In some embodiments, the system is world-wide-web (www) based, and the network server is a web server delivering HTML, XML, etc., web pages to the computing devices. In other embodiments, a client-server architecture may be implemented, in which a network server executes enterprise and custom software, exchanging data with custom client applications running on the computing device.

In some embodiments, the system can also be implemented in cloud computing environments.
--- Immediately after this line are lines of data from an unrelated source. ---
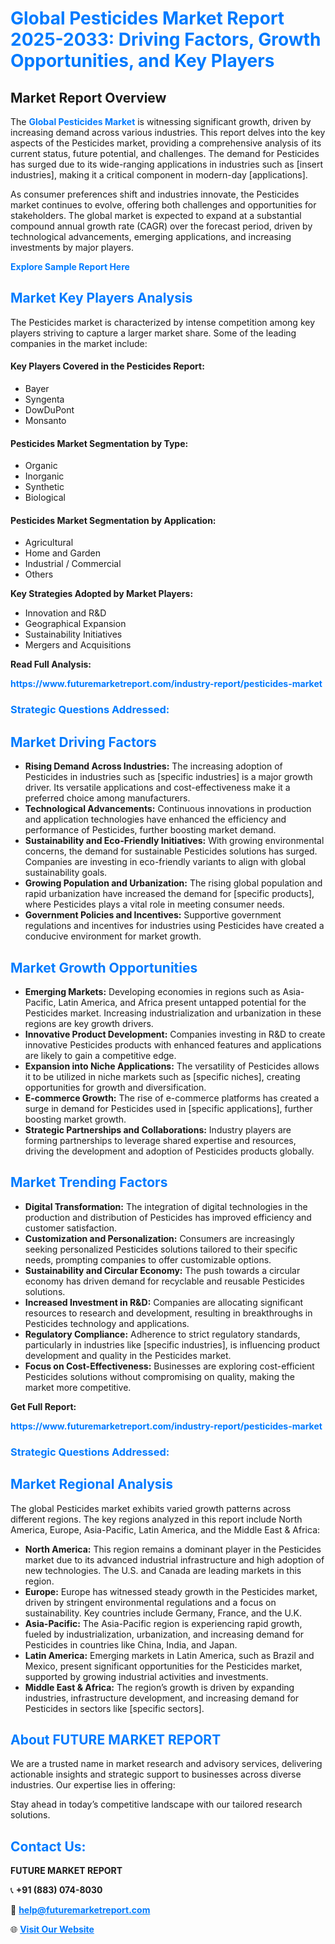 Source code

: <h1 style="color: #007BFF;">Global Pesticides Market Report 2025-2033: Driving Factors, Growth Opportunities, and Key Players</h1>

<section id="overview">
<h2>Market Report Overview</h2>
<p>The <a href="https://www.futuremarketreport.com/industry-report/pesticides-market" style="color: #007BFF; text-decoration: none;"><strong>Global Pesticides Market</strong></a> is witnessing significant growth, driven by increasing demand across various industries. This report delves into the key aspects of the Pesticides market, providing a comprehensive analysis of its current status, future potential, and challenges. The demand for Pesticides has surged due to its wide-ranging applications in industries such as [insert industries], making it a critical component in modern-day [applications].</p>
<p>As consumer preferences shift and industries innovate, the Pesticides market continues to evolve, offering both challenges and opportunities for stakeholders. The global market is expected to expand at a substantial compound annual growth rate (CAGR) over the forecast period, driven by technological advancements, emerging applications, and increasing investments by major players.</p>
</section>

<section id="overview">
<p><a href="https://www.futuremarketreport.com/request-sample/reportId=50770" style="color: #007BFF; text-decoration: none;"><strong>Explore Sample Report Here</strong></a></p>
</section>

<section id="key-players">
<h2 style="color: #007BFF;">Market Key Players Analysis</h2>
<p>The Pesticides market is characterized by intense competition among key players striving to capture a larger market share. Some of the leading companies in the market include:</p>
<h4>Key Players Covered in the Pesticides Report:</h4>
<ul><li>Bayer</li><li>Syngenta</li><li>DowDuPont</li><li>Monsanto</li></ul>
<h4>Pesticides Market Segmentation by Type:</h4>
<ul><li>Organic</li><li>Inorganic</li><li>Synthetic</li><li>Biological</li></ul>

<h4>Pesticides Market Segmentation by Application:</h4>
<ul><li>Agricultural</li><li>Home and Garden</li><li>Industrial / Commercial</li><li>Others</li></ul>
<p><strong>Key Strategies Adopted by Market Players:</strong></p>
<ul>
<li>Innovation and R&D</li>
<li>Geographical Expansion</li>
<li>Sustainability Initiatives</li>
<li>Mergers and Acquisitions</li>
</ul>
</section>

<section>
<p><strong>Read Full Analysis: </strong></p><a href="https://www.futuremarketreport.com/industry-report/pesticides-market" style="color: #007BFF; text-decoration: none;"><strong>https://www.futuremarketreport.com/industry-report/pesticides-market</strong></a>
<h3 style="color: #007BFF;">Strategic Questions Addressed:</h3>
</section>

<section id="driving-factors">
<h2 style="color: #007BFF;">Market Driving Factors</h2>
<ul>
<li><strong>Rising Demand Across Industries:</strong> The increasing adoption of Pesticides in industries such as [specific industries] is a major growth driver. Its versatile applications and cost-effectiveness make it a preferred choice among manufacturers.</li>
<li><strong>Technological Advancements:</strong> Continuous innovations in production and application technologies have enhanced the efficiency and performance of Pesticides, further boosting market demand.</li>
<li><strong>Sustainability and Eco-Friendly Initiatives:</strong> With growing environmental concerns, the demand for sustainable Pesticides solutions has surged. Companies are investing in eco-friendly variants to align with global sustainability goals.</li>
<li><strong>Growing Population and Urbanization:</strong> The rising global population and rapid urbanization have increased the demand for [specific products], where Pesticides plays a vital role in meeting consumer needs.</li>
<li><strong>Government Policies and Incentives:</strong> Supportive government regulations and incentives for industries using Pesticides have created a conducive environment for market growth.</li>
</ul>
</section>

<section id="growth-opportunities">
<h2 style="color: #007BFF;">Market Growth Opportunities</h2>
<ul>
<li><strong>Emerging Markets:</strong> Developing economies in regions such as Asia-Pacific, Latin America, and Africa present untapped potential for the Pesticides market. Increasing industrialization and urbanization in these regions are key growth drivers.</li>
<li><strong>Innovative Product Development:</strong> Companies investing in R&D to create innovative Pesticides products with enhanced features and applications are likely to gain a competitive edge.</li>
<li><strong>Expansion into Niche Applications:</strong> The versatility of Pesticides allows it to be utilized in niche markets such as [specific niches], creating opportunities for growth and diversification.</li>
<li><strong>E-commerce Growth:</strong> The rise of e-commerce platforms has created a surge in demand for Pesticides used in [specific applications], further boosting market growth.</li>
<li><strong>Strategic Partnerships and Collaborations:</strong> Industry players are forming partnerships to leverage shared expertise and resources, driving the development and adoption of Pesticides products globally.</li>
</ul>
</section>

<section id="trending-factors">
<h2 style="color: #007BFF;">Market Trending Factors</h2>
<ul>
<li><strong>Digital Transformation:</strong> The integration of digital technologies in the production and distribution of Pesticides has improved efficiency and customer satisfaction.</li>
<li><strong>Customization and Personalization:</strong> Consumers are increasingly seeking personalized Pesticides solutions tailored to their specific needs, prompting companies to offer customizable options.</li>
<li><strong>Sustainability and Circular Economy:</strong> The push towards a circular economy has driven demand for recyclable and reusable Pesticides solutions.</li>
<li><strong>Increased Investment in R&D:</strong> Companies are allocating significant resources to research and development, resulting in breakthroughs in Pesticides technology and applications.</li>
<li><strong>Regulatory Compliance:</strong> Adherence to strict regulatory standards, particularly in industries like [specific industries], is influencing product development and quality in the Pesticides market.</li>
<li><strong>Focus on Cost-Effectiveness:</strong> Businesses are exploring cost-efficient Pesticides solutions without compromising on quality, making the market more competitive.</li>
</ul>
</section>

<section>
<p><strong>Get Full Report: </strong></p><a href="https://www.futuremarketreport.com/industry-report/pesticides-market" style="color: #007BFF; text-decoration: none;"><strong>https://www.futuremarketreport.com/industry-report/pesticides-market</strong></a>
<h3 style="color: #007BFF;">Strategic Questions Addressed:</h3>
</section>


<section id="regional-analysis">
<h2 style="color: #007BFF;">Market Regional Analysis</h2>
<p>The global Pesticides market exhibits varied growth patterns across different regions. The key regions analyzed in this report include North America, Europe, Asia-Pacific, Latin America, and the Middle East & Africa:</p>
<ul>
<li><strong>North America:</strong> This region remains a dominant player in the Pesticides market due to its advanced industrial infrastructure and high adoption of new technologies. The U.S. and Canada are leading markets in this region.</li>
<li><strong>Europe:</strong> Europe has witnessed steady growth in the Pesticides market, driven by stringent environmental regulations and a focus on sustainability. Key countries include Germany, France, and the U.K.</li>
<li><strong>Asia-Pacific:</strong> The Asia-Pacific region is experiencing rapid growth, fueled by industrialization, urbanization, and increasing demand for Pesticides in countries like China, India, and Japan.</li>
<li><strong>Latin America:</strong> Emerging markets in Latin America, such as Brazil and Mexico, present significant opportunities for the Pesticides market, supported by growing industrial activities and investments.</li>
<li><strong>Middle East & Africa:</strong> The region’s growth is driven by expanding industries, infrastructure development, and increasing demand for Pesticides in sectors like [specific sectors].</li>
</ul>
</section>

<footer>
<h2 style="color: #007BFF;">About FUTURE MARKET REPORT</h2>
<p>We are a trusted name in market research and advisory services, delivering actionable insights and strategic support to businesses across diverse industries. Our expertise lies in offering:</p>

<p>Stay ahead in today’s competitive landscape with our tailored research solutions.</p>

<h2 style="color: #007BFF;">Contact Us:</h2>
<p><strong>FUTURE MARKET REPORT</strong></p>
<p>📞 <strong>+91 (883) 074-8030</strong></p>
<p>📧 <strong><a href="mailto:help@futuremarketreport.com" style="color: #007BFF;">help@futuremarketreport.com</a></strong></p>
<p>🌐 <strong><a href="https://www.futuremarketreport.com/" style="color: #007BFF;">Visit Our Website</a></strong></p>
</footer>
In this context, “cloud computing” refers to a model for enabling ubiquitous, convenient, on-demand network access to a shared pool of configurable computing resources (e.g., networks, servers, storage, applications, and services) that can be rapidly provisioned via virtualization and released with minimal management effort or service provider interaction, and then scaled accordingly. A cloud model can be composed of various characteristics (e.g., on-demand self-service, broad network access, resource pooling, rapid elasticity, measured service, etc.), service models (e.g., Software as a Service (“SaaS”), Platform as a Service (“PaaS”), Infrastructure as a Service (“IaaS”), and deployment models (e.g., private cloud, community cloud, public cloud, hybrid cloud, etc.).
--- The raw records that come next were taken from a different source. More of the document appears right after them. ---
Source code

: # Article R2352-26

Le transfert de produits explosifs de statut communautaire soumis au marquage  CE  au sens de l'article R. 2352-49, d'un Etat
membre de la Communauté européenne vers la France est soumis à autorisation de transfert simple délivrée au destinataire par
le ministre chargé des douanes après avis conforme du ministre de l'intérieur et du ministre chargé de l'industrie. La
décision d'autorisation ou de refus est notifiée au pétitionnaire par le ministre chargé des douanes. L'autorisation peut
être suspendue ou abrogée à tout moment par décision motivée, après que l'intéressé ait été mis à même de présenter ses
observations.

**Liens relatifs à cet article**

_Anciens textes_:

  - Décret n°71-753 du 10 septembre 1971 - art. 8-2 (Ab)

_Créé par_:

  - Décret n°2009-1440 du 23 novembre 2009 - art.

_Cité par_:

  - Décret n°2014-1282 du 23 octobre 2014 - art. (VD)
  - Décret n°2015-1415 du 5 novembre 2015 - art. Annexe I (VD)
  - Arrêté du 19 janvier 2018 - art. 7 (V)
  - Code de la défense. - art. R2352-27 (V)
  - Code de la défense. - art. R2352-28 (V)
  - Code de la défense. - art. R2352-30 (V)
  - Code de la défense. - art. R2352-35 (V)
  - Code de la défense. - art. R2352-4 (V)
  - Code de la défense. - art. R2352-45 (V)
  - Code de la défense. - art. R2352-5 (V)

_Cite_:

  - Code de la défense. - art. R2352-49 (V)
As used herein, the term “add-on” (or “plug-in”) refers to computing instructions configured to extend the functionality of a computer program, where the add-on is developed specifically for the computer program. The term “add-on data” refers to data included with, generated by, or organized by an add-on. Computer programs can include computing instructions, or an application programming interface (API) configured for communication between the computer program and an add-on. For example, a computer program can be configured to look in a specific directory for add-ons developed for the specific computer program. To add an add-on to a computer program, for example, a user can download the add-on from a website and install the add-on in an appropriate directory on the user's computer.
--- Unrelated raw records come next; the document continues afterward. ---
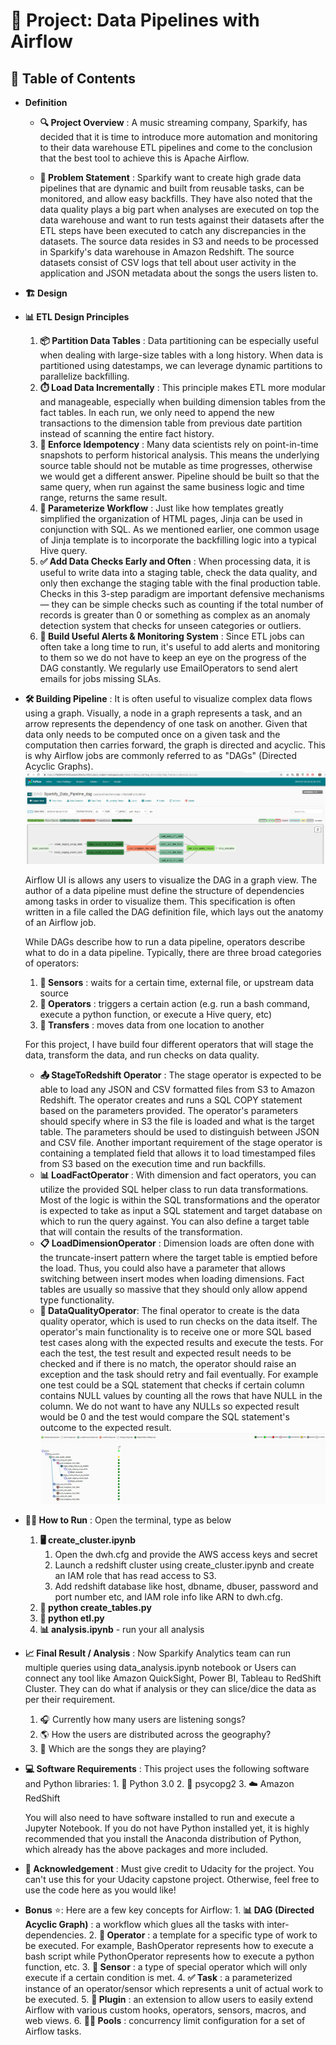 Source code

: ﻿# 🚀 Project: Data Pipelines with Airflow 
## 📑 Table of Contents 
* **Definition**
    * **🔍 Project Overview** :
    A music streaming company, Sparkify, has decided that it is time to introduce more automation and monitoring to their data warehouse ETL pipelines and come to the conclusion that the best tool to achieve this is Apache Airflow.
    
    * **🤔 Problem Statement** : 
     Sparkify want to create high grade data pipelines that are dynamic and built from reusable tasks, can be monitored, and allow easy backfills. They have also noted that the data quality plays a big part when analyses are executed on top the data warehouse and want to run tests against their datasets after the ETL steps have been executed to catch any discrepancies in the datasets. 
     The source data resides in S3 and needs to be processed in Sparkify's data warehouse in Amazon Redshift. The source datasets consist of CSV logs that tell about user activity in the application and JSON metadata about the songs the users listen to.

   
* **🏗️ Design** 
* **📊 ETL Design Principles** 
    1. **📦 Partition Data Tables** : Data partitioning can be especially useful when dealing with large-size tables with a long history. When data is partitioned using datestamps, we can leverage dynamic partitions to parallelize backfilling.
    2. **⏱️ Load Data Incrementally** : This principle makes ETL more modular and manageable, especially when building dimension tables from the fact tables. In each run, we only need to append the new transactions to the dimension table from previous date partition instead of scanning the entire fact history.
    3. **🔄 Enforce Idempotency** : Many data scientists rely on point-in-time snapshots to perform historical analysis. This means the underlying source table should not be mutable as time progresses, otherwise we would get a different answer. Pipeline should be built so that the same query, when run against the same business logic and time range, returns the same result.
    4. **🧩 Parameterize Workflow** : Just like how templates greatly simplified the organization of HTML pages, Jinja can be used in conjunction with SQL. As we mentioned earlier, one common usage of Jinja template is to incorporate the backfilling logic into a typical Hive query.
    5. **✅ Add Data Checks Early and Often** : When processing data, it is useful to write data into a staging table, check the data quality, and only then exchange the staging table with the final production table. Checks in this 3-step paradigm are important defensive mechanisms — they can be simple checks such as counting if the total number of records is greater than 0 or something as complex as an anomaly detection system that checks for unseen categories or outliers.
    6. **🔔 Build Useful Alerts & Monitoring System** : Since ETL jobs can often take a long time to run, it's useful to add alerts and monitoring to them so we do not have to keep an eye on the progress of the DAG constantly. We regularly use EmailOperators to send alert emails for jobs missing SLAs. 
        
* **🛠️ Building Pipeline** :
    It is often useful to visualize complex data flows using a graph. Visually, a node in a graph represents a task, and an arrow represents the dependency of one task on another. Given that data only needs to be computed once on a given task and the computation then carries forward, the graph is directed and acyclic. This is why Airflow jobs are commonly referred to as "DAGs" (Directed Acyclic Graphs).  ![Sparkify Data Model](/images/SparfiyDAG.jpg)    
    
    Airflow UI is allows any users to visualize the DAG in a graph view. The author of a data pipeline must define the structure of dependencies among tasks in order to visualize them. This specification is often written in a file called the DAG definition file, which lays out the anatomy of an Airflow job.
    
    While DAGs describe how to run a data pipeline, operators describe what to do in a data pipeline. Typically, there are three broad categories of operators:    
    1. **👀 Sensors** : waits for a certain time, external file, or upstream data source
    2. **🔧 Operators** : triggers a certain action (e.g. run a bash command, execute a python function, or execute a Hive query, etc)
    3. **🔄 Transfers** : moves data from one location to another
    
   For this project, I have build four different operators that will stage the data, transform the data, and run checks on data quality.
   * **📤 StageToRedshift Operator** : The stage operator is expected to be able to load any JSON and CSV formatted files from S3 to Amazon Redshift. The operator creates and runs a SQL COPY statement based on the parameters provided. The operator's parameters should specify where in S3 the file is loaded and what is the target table. The parameters should be used to distinguish between JSON and CSV file. Another important requirement of the stage operator is containing a templated field that allows it to load timestamped files from S3 based on the execution time and run backfills.
   * **📊 LoadFactOperator** : 
        With dimension and fact operators, you can utilize the provided SQL helper class to run data transformations. Most of the logic is within the SQL transformations and the operator is expected to take as input a SQL statement and target database on which to run the query against. You can also define a target table that will contain the results of the transformation.
   * **📋 LoadDimensionOperator** : Dimension loads are often done with the truncate-insert pattern where the target table is emptied before the load. Thus, you could also have a parameter that allows switching between insert modes when loading dimensions. Fact tables are usually so massive that they should only allow append type functionality.
   * **🧪 DataQualityOperator**:    The final operator to create is the data quality operator, which is used to run checks on the data itself. The operator's main functionality is to receive one or more SQL based test cases along with the expected results and execute the tests. For each the test, the test result and expected result needs to be checked and if there is no match, the operator should raise an exception and the task should retry and fail eventually. For example one test could be a SQL statement that checks if certain column contains NULL values by counting all the rows that have NULL in the column. We do not want to have any NULLs so expected result would be 0 and the test would compare the SQL statement's outcome to the expected result.
![Sparkify Data Model](/images/Pipelineview.jpg)   

* **🏃‍♂️ How to Run** : Open the terminal, type as below
    1. **🖥️ create_cluster.ipynb** 
        1. Open the dwh.cfg and provide the AWS access keys and secret
        2. Launch a redshift cluster using create_cluster.ipynb and create an IAM role that has read access to S3.
        3. Add redshift database like host, dbname, dbuser, password and port number etc, and IAM role info like ARN to dwh.cfg.
    1. **📝 python create_tables.py** 
    1. **🔄 python etl.py** 
    1. **📊 analysis.ipynb**  - run your all analysis
    
* **📈 Final Result / Analysis** : Now Sparkify Analytics team can run multiple queries using data_analysis.ipynb notebook or Users can connect any tool like Amazon QuickSight, Power BI, Tableau to RedShift Cluster. They can do what if analysis or they can slice/dice the data as per their requirement. 
    1. 🎧 Currently how many users are listening songs? 
    2. 🌎 How the users are distributed across the geography?
    3. 🎵 Which are the songs they are playing? 
    
* **💻 Software Requirements** : This project uses the following software and Python libraries:
        1. 🐍 Python 3.0 
        2. 🔌 psycopg2 
        3. ☁️ Amazon RedShift 
        
    You will also need to have software installed to run and execute a Jupyter Notebook.
    If you do not have Python installed yet, it is highly recommended that you install the Anaconda distribution of Python, which already has the above packages and more included.    

* **🙏 Acknowledgement** : Must give credit to Udacity for the project. You can't use this for your Udacity capstone project. Otherwise, feel free to use the code here as you would like!

* **Bonus** ⭐: Here are a few key concepts for Airflow:
        1. **📊 DAG (Directed Acyclic Graph)** : a workflow which glues all the tasks with inter-dependencies.
        2. **🔧 Operator** : a template for a specific type of work to be executed. For example, BashOperator represents how to execute a bash script while PythonOperator represents how to execute a python function, etc.
        3. **👀 Sensor** : a type of special operator which will only execute if a certain condition is met.
        4. **✅ Task** : a parameterized instance of an operator/sensor which represents a unit of actual work to be executed.
        5. **🔌 Plugin** : an extension to allow users to easily extend Airflow with various custom hooks, operators, sensors, macros, and web views.
        6. **🏊‍♂️ Pools** : concurrency limit configuration for a set of Airflow tasks.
In some embodiments, the computer system 100 may include a user computing device 145, an administrator computing device 185 and a third-party computing device 195 each in communication via the network 190. The user computing device 145 may be utilized a user (e.g., a healthcare provider) to interact with the various functionalities of the system including to perform patient rounds, handoff patient rounding responsibility, perform biometric verification tasks, and other associated tasks and functionalities of the system. The administrator computing device 185 is utilized by an administrative user to moderate content and to perform other administrative functions. The third-party computing device 195 may be utilized by third parties to receive communications from the user computing device, transmit communications to the user via the network, and otherwise interact with the various functionalities of the system.

FIGS. 2 and 3 illustrate an example computer architecture for the application program 200 operated via the computing system 100. The computer system 100 comprises several modules and engines configured to execute the functionalities of the application program 200, and a database engine 204 configured to facilitate how data is stored and managed in one or more databases. In particular, FIG. 2 is a block diagram showing the modules and engines needed to perform specific tasks within the application program 200, and FIG. 3 is a block diagram showing the various databases utilized by the various modules.

Referring to FIG. 2, the computing system 100 operating the application program 200 comprises one or more modules having the necessary routines and data structures for performing specific tasks, and one or more engines configured to determine how the platform manages and manipulates data. In some embodiments, the application program 200 comprises one or more of a communication module 202, a database engine 204, a matching module 210, a user module 212, an event module 214, a display module 216, an expert module 218, a university module 220, business module 222, and a group module 224.

In some embodiments, the communication module 202 is configured for receiving, processing, and transmitting a user command and/or one or more data streams. In such embodiments, the communication module 202 performs communication functions between various devices, including the user computing device 145, the administrator computing device 185, and a third-party computing device 195. In some embodiments, the communication module 202 is configured to allow one or more users of the system, including a third-party, to communicate with one another. In some embodiments, the communications module 202 is configured to maintain one or more communication sessions with one or more servers, the administrative computing device 185, and/or one or more third-party computing device(s) 195.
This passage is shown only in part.